**SUPPLIED RECORDS**

━━━━━━━━

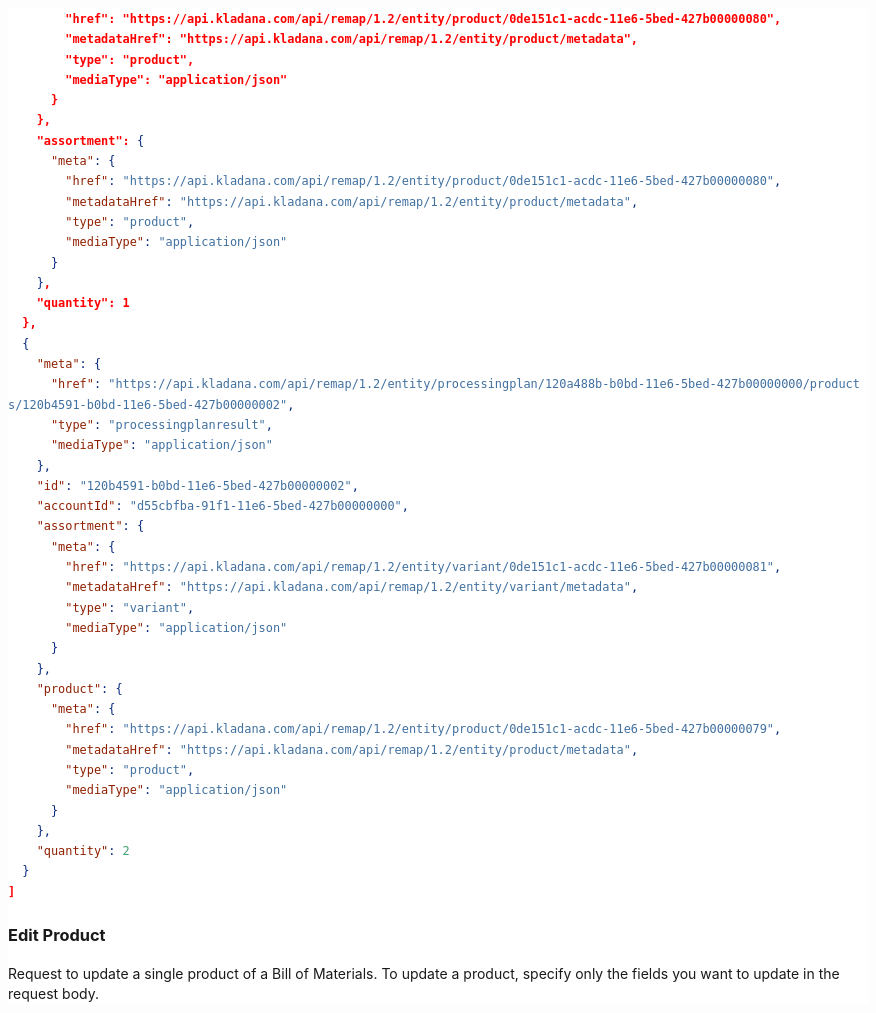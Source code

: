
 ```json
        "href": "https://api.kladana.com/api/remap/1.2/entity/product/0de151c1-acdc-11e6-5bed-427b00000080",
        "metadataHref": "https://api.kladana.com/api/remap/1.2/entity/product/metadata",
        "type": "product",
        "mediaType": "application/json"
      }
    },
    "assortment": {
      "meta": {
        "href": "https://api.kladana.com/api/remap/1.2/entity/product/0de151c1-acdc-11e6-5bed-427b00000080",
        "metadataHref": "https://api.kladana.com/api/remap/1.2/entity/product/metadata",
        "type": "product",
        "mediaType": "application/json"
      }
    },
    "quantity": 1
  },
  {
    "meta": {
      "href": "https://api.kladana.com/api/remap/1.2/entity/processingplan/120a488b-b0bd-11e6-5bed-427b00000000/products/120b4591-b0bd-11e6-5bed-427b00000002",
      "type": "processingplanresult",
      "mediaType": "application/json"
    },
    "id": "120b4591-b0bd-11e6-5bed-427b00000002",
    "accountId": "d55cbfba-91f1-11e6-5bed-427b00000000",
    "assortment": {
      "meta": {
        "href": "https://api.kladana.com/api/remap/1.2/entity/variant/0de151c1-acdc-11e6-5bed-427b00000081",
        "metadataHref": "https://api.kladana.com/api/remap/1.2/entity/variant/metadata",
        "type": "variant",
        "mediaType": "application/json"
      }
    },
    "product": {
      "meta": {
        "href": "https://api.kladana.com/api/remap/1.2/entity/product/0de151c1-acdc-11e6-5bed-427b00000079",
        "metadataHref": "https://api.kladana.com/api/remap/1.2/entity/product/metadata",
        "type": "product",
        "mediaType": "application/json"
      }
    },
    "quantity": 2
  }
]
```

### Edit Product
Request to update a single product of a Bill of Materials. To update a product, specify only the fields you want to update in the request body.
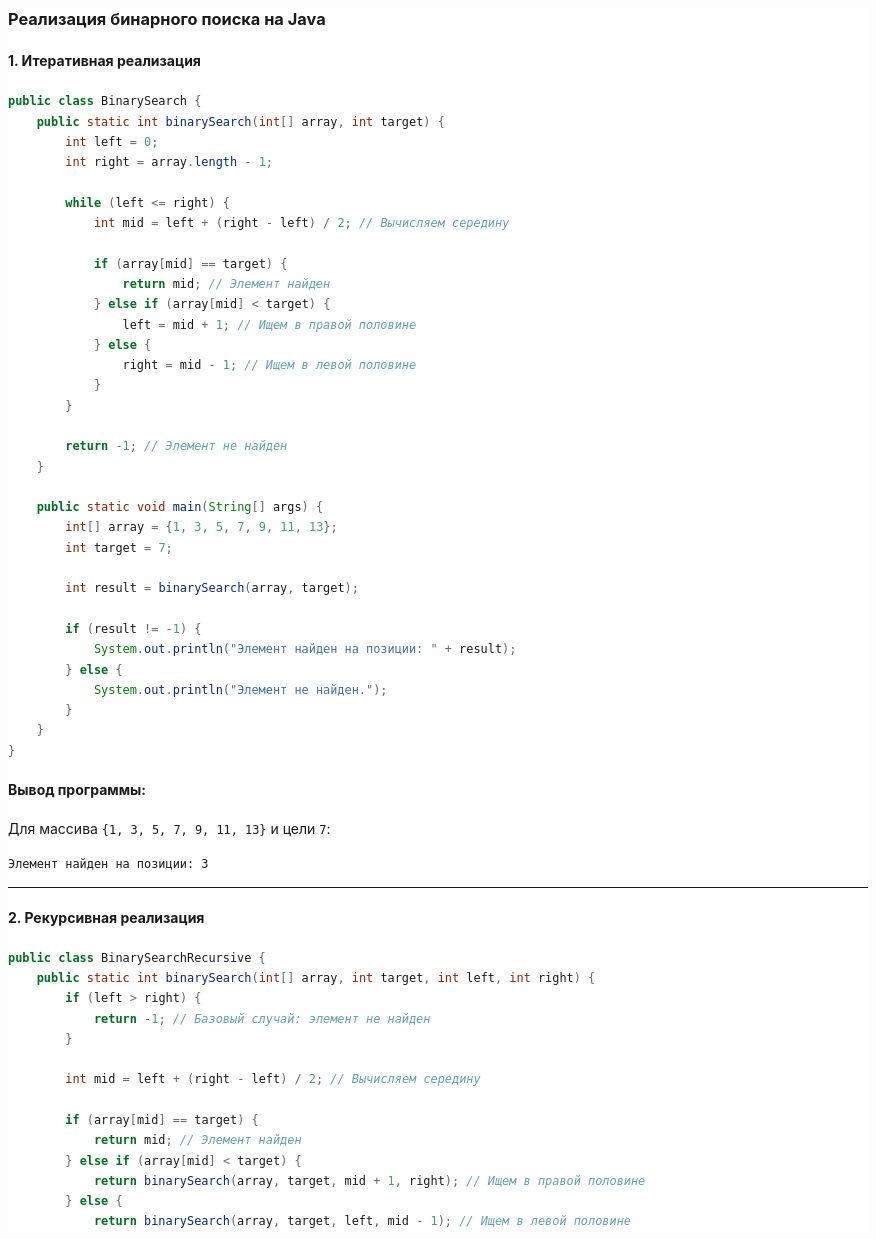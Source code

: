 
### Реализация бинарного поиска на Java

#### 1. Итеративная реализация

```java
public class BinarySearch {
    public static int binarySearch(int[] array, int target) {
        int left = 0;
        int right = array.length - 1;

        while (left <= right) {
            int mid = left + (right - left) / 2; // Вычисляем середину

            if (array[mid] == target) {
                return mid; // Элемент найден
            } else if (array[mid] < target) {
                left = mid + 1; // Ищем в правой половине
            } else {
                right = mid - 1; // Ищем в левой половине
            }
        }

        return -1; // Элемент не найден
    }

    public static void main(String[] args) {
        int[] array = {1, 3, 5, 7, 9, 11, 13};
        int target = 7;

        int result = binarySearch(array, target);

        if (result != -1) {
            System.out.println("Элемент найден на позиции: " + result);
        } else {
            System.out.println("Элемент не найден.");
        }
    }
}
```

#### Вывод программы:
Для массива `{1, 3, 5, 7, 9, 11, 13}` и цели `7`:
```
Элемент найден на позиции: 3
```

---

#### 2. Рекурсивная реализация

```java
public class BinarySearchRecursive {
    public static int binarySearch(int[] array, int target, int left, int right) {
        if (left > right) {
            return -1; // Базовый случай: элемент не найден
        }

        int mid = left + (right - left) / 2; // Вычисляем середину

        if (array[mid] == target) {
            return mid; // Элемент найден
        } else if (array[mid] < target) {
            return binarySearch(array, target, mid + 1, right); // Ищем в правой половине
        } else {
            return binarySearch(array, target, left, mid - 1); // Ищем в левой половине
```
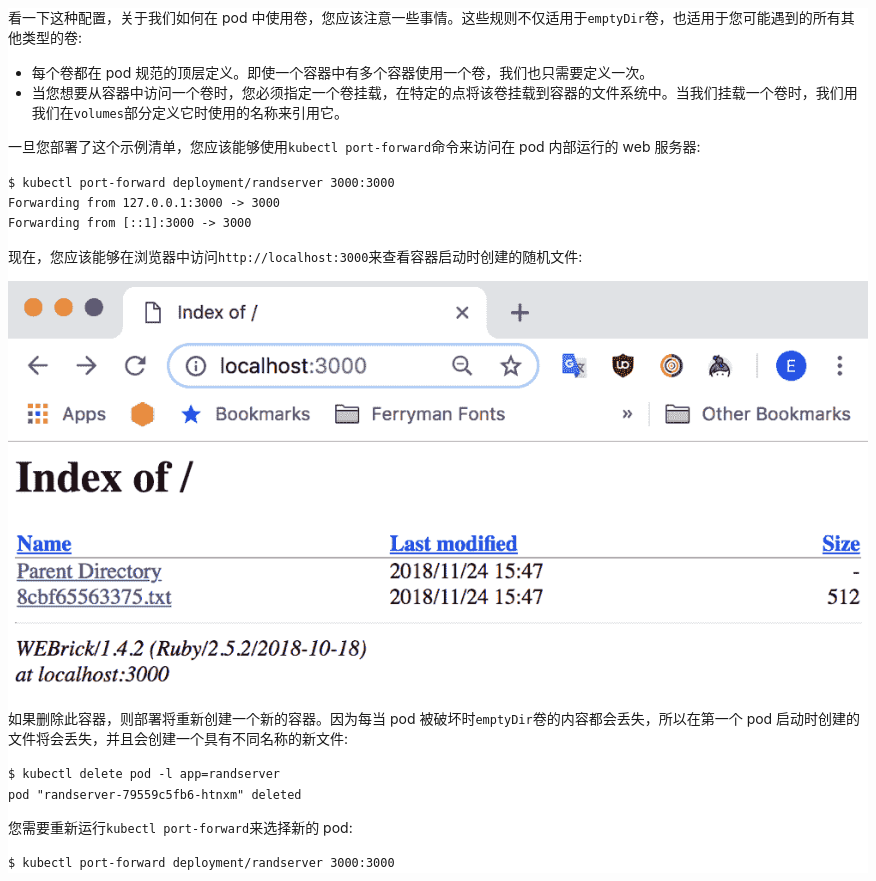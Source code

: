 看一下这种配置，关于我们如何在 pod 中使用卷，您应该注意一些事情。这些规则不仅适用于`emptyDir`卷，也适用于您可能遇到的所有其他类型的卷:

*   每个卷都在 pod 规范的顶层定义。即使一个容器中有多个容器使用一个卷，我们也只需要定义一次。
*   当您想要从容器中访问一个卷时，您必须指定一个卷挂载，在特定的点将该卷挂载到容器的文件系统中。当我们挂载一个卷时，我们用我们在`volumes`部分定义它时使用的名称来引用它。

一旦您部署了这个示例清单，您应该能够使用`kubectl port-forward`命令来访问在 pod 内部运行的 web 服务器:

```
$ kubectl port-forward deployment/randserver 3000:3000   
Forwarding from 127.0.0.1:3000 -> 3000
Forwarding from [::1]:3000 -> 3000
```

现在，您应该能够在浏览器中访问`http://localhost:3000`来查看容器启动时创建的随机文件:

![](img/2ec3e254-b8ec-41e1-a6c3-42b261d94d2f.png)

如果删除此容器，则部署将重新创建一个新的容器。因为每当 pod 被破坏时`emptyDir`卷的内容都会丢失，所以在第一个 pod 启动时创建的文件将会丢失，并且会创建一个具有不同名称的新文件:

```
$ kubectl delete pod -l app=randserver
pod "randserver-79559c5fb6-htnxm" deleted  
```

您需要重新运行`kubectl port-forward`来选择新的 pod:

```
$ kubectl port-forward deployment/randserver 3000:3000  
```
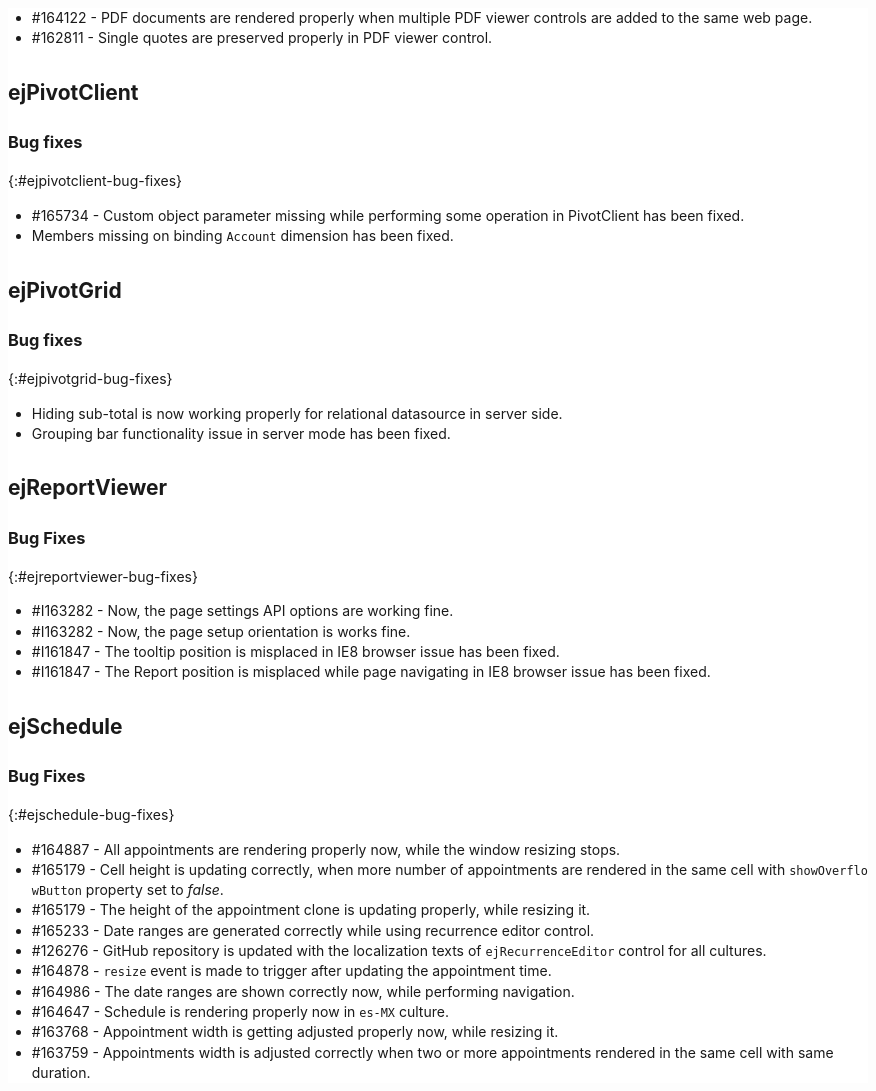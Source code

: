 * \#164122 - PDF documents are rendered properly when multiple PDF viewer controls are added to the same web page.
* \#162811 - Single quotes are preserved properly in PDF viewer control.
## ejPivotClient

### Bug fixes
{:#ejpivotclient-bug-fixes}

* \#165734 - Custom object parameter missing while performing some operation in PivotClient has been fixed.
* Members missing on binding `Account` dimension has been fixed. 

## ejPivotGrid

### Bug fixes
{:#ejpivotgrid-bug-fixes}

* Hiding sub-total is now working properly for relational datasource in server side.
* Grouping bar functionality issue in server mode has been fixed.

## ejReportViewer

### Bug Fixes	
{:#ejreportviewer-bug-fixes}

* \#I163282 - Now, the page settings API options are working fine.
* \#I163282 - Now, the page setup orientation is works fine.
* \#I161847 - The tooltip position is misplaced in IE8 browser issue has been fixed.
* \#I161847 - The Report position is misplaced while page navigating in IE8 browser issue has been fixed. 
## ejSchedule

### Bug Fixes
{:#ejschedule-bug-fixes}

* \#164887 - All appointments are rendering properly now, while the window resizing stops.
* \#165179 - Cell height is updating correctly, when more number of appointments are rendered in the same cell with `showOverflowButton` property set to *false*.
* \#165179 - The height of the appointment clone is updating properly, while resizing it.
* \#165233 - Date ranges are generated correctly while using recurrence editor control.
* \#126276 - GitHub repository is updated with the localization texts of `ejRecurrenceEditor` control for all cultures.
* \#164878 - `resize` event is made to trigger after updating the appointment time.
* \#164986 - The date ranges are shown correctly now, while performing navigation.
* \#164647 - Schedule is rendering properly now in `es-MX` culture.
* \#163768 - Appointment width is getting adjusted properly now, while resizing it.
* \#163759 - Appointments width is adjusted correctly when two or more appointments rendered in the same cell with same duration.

━━━━━━━━

**YOUR OBJECTIVE**
Where the string "rendered" appears in a line of the listing, copy that line.

**WRITTEN RESPONSE**
: * \#164122 - PDF documents are rendered properly when multiple PDF viewer controls are added to the same web page.
* \#165179 - Cell height is updating correctly, when more number of appointments are rendered in the same cell with `showOverflowButton` property set to *false*.
* \#163759 - Appointments width is adjusted correctly when two or more appointments rendered in the same cell with same duration.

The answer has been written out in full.